After some discussion with @rowen, @erykoff, @KSK, and @jbosch, I think it’s time to start sketching out a new reference catalog interface. This conversation was spawned in part by RFC-535 when we realized that the *_camFlux
fields in refcats were in fact currently being used as aliases, and in part by my annoyance at how we manage colorterm corrections to refcat fluxes.
Present state
Currently, the filter map (“use PS1 z for LSST y”) and colorterm (“take this combination of PS1 i and z to get a more correct LSST z”) corrections have to be configured and applied inside the tasks that use them (currently photoCalTask
and jointcal
, soon to be fgcmcal
). This results in duplication of task configurations. Also, if a non-Task user loads a reference catalog, there are non-trivial steps required to get the “correct” fluxes for their desired filters, although DM-13054 somewhat improves the situation. As of DM-13054, to get the most correct available fluxes requires finding and loading a ColortermLibrary
for the camera of interest, creating a Colorterm
object from it, calling colorterm.getCorrectedMagnitudes()

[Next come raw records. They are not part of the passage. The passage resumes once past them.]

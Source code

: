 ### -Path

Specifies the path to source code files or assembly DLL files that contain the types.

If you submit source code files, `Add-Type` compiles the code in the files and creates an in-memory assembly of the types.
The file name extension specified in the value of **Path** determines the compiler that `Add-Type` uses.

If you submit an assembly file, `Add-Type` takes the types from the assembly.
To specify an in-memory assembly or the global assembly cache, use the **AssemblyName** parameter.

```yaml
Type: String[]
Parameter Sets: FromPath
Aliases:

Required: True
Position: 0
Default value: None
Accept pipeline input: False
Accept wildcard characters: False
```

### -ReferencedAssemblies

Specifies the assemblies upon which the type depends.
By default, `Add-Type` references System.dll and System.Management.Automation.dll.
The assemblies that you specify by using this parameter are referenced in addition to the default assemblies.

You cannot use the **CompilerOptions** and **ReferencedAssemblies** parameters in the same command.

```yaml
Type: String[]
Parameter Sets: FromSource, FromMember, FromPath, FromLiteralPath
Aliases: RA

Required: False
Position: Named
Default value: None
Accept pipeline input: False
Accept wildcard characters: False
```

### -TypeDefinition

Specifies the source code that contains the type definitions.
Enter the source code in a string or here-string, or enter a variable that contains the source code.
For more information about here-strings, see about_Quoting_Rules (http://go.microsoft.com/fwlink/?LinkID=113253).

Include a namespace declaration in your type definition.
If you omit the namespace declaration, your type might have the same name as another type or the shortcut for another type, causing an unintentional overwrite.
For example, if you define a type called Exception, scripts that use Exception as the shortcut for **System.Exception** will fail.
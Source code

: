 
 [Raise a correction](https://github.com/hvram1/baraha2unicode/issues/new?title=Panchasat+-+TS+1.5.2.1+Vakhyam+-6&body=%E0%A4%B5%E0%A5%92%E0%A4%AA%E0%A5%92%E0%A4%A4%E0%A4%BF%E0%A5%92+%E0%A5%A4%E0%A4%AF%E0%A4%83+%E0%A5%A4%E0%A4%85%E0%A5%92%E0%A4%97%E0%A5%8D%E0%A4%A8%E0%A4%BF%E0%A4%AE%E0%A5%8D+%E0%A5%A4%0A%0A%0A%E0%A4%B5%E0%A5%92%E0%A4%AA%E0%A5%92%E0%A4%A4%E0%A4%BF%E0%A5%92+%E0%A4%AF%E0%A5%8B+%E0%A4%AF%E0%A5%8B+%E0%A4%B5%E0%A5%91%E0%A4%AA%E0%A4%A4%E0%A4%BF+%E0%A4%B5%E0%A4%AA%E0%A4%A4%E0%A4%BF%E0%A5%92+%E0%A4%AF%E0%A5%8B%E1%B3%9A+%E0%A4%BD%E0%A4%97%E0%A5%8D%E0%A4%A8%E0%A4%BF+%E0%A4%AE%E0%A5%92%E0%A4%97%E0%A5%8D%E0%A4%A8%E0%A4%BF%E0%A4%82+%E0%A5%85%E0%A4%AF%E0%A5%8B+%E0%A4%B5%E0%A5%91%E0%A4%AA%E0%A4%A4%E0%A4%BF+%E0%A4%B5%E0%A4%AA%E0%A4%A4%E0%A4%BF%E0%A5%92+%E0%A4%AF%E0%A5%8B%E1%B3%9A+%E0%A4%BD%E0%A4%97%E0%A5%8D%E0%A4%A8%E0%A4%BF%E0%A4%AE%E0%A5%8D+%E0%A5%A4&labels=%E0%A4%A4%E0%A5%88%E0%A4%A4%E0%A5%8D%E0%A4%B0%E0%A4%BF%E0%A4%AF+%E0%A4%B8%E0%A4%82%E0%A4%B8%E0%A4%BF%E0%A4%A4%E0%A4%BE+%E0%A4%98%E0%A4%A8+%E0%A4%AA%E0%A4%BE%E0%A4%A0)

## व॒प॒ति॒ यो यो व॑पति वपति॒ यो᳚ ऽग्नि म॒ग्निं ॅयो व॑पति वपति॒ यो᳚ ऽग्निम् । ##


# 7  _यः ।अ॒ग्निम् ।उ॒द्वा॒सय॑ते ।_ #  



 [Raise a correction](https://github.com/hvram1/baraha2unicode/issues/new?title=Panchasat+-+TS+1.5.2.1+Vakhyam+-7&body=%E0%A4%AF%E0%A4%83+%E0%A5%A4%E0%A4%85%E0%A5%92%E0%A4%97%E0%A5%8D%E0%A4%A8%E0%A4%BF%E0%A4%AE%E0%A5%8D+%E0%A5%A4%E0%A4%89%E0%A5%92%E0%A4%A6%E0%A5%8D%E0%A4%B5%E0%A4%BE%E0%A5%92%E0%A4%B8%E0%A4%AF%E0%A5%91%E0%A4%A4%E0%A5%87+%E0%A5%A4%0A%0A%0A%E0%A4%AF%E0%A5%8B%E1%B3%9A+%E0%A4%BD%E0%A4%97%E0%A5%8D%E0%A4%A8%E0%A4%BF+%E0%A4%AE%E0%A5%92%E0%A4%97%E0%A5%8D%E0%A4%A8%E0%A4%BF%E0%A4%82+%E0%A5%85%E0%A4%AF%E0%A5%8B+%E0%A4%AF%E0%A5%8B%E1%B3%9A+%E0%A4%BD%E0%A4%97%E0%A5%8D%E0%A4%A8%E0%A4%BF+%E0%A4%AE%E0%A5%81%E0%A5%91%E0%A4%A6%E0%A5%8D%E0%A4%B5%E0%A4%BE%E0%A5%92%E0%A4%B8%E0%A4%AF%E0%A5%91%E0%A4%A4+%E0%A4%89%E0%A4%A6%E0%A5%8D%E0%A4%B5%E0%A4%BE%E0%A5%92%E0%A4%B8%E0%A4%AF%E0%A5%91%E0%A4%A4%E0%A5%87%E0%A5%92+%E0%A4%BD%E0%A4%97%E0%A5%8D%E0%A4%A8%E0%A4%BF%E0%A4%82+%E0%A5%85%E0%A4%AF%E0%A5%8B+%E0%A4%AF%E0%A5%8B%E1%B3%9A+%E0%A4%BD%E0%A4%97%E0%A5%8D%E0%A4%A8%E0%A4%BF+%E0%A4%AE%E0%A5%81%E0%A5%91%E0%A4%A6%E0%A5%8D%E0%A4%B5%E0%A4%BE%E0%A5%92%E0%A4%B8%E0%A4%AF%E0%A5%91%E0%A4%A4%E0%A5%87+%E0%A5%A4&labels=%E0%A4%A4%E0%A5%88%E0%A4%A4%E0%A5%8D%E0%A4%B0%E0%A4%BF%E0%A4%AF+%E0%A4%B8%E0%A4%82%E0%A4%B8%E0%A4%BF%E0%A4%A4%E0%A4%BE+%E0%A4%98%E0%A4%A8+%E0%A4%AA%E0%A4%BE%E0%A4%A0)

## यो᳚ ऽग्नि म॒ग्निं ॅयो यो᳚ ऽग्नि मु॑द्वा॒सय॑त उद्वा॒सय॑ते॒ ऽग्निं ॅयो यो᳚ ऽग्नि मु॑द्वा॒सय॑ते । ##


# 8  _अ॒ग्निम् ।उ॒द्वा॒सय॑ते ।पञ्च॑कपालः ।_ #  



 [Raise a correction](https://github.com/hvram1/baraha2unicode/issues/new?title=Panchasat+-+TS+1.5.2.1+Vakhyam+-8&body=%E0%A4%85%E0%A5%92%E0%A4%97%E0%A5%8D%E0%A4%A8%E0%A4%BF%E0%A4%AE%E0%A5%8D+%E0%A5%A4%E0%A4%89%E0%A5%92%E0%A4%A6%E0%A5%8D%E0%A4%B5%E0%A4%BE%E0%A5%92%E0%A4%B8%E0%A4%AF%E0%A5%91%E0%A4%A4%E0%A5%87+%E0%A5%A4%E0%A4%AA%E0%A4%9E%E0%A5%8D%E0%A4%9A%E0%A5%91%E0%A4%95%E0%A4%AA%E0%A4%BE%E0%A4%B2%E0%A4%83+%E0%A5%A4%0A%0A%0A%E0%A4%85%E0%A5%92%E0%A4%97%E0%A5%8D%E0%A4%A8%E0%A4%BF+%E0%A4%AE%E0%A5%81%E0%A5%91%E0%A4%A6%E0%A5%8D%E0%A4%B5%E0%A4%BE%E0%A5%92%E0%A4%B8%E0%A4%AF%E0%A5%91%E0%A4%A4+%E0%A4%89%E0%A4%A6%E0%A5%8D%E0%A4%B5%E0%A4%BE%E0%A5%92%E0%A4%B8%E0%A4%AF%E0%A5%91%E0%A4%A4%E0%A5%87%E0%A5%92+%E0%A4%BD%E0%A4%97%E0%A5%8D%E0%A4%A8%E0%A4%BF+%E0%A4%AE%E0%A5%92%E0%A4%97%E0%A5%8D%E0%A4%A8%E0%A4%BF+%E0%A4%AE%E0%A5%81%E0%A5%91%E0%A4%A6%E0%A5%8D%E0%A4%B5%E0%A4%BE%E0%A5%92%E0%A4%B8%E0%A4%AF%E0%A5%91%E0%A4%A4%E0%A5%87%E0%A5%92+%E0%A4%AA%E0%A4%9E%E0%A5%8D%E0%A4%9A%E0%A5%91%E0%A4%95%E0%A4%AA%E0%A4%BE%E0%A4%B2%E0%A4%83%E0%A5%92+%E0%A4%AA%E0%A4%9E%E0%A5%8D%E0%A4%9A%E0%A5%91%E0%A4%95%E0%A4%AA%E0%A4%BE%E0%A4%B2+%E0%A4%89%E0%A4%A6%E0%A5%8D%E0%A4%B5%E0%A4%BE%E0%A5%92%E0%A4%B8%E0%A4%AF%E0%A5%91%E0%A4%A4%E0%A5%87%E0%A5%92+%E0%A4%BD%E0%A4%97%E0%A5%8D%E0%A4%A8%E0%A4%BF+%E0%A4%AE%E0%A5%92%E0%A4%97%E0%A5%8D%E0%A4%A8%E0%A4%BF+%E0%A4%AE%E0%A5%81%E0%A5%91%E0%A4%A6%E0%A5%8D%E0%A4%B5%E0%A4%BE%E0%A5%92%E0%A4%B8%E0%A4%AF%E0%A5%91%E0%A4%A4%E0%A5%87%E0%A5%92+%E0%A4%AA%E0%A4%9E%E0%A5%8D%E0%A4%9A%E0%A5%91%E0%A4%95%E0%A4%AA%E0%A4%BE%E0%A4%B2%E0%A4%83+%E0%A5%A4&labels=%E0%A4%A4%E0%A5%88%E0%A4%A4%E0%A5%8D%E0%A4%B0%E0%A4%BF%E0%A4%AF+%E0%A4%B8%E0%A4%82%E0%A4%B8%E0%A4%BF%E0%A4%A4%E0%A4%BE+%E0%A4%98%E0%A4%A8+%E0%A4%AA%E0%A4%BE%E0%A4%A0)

and passing those magnitudes around with the loaded refcat.
Sketch of a new system
My vision is that when a user loads a reference catalog (via either loadSkyCircle()
or loadPixelBox()
), the resulting in-memory catalog has all relevant corrections applied to it. That way, the user can get at the appropriate fluxes for their filters of interest without performing further transformations on the reference catalog, or having to know anything about the reference catalog fluxes themselves. This would not change the on-disk reference catalog representation.
This would require either that 1) the LoadReferenceObjectsTask
be instantiated with the camera configuration required to correct it, or 2) that an external method/Task be called with the loaded refcat and the camera configuration to correct the refcat to that camera. We currently are setting *_camFlux
aliases as part of the filterMap: we could re-purpose those (new name suggestions welcome, though) to be actual fields that contain the corrected fluxes. I don’t know how compatible option 1) is with the new gen3 reference objects task, but it is certainly the most straight-forward option from a refcat user’s perspective.
I know that @jbosch has plans for further SED and Transmission corrections, and I am curious those ideas line up with this. Certainly, ensuring that the loaded refcat has all relevant corrections applied would make it easier for code to immediately make use of future advanced corrections.
Performance questions
Applying all necessary colorterm and other corrections on reference catalog load does increase the compute requirements when loading a refcat. However, refcat loading is a small fraction of our compute time, and these calculations are an even smaller part of that: my recent changes to colorterms in DM-13054 sped it up by ~20%, but that change was basically immeasurable in tests of the reference catalog handling part of PhotoCalTask. For ap_pipe, we can pre-load the reference catalogs, so it should not matter to the 60 second budget.
Timeline?
The DRP team has already produced a new ReferenceObjectLoader as part of their gen3 work: It would be good to nail down a new API before that code goes into full production, even if all of the above features are not yet in place. We could then add transmission and SED corrections to it as desired in the future.